§ ABOUT THIS EXERCISE
Only lines containing "指定这个容器启动的时候要运行的命令" are wanted from the data below. Copy those lines.

BEGIN RECORDS PROVIDED

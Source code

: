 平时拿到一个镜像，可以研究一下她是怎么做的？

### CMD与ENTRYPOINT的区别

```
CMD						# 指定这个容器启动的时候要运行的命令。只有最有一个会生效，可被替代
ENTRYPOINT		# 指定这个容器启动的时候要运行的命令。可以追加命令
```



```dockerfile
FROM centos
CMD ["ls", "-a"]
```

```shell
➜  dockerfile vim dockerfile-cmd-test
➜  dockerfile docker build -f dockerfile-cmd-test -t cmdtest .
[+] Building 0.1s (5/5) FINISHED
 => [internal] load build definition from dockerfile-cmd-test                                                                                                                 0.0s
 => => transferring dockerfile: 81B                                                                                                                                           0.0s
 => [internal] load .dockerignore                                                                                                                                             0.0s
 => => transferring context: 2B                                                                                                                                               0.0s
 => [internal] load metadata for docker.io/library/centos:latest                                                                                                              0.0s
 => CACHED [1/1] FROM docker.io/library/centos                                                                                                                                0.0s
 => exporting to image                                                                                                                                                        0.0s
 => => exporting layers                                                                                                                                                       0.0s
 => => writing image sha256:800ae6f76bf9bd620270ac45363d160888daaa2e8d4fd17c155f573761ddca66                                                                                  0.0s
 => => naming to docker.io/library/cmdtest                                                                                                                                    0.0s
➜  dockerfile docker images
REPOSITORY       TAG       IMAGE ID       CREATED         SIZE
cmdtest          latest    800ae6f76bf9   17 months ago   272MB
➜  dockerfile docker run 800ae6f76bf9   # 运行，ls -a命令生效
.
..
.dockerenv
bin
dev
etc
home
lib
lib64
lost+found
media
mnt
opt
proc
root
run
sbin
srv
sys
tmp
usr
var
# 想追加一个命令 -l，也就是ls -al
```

END RECORDS PROVIDED

§ SOLUTION FOR THIS TASK
CMD						# 指定这个容器启动的时候要运行的命令。只有最有一个会生效，可被替代
ENTRYPOINT		# 指定这个容器启动的时候要运行的命令。可以追加命令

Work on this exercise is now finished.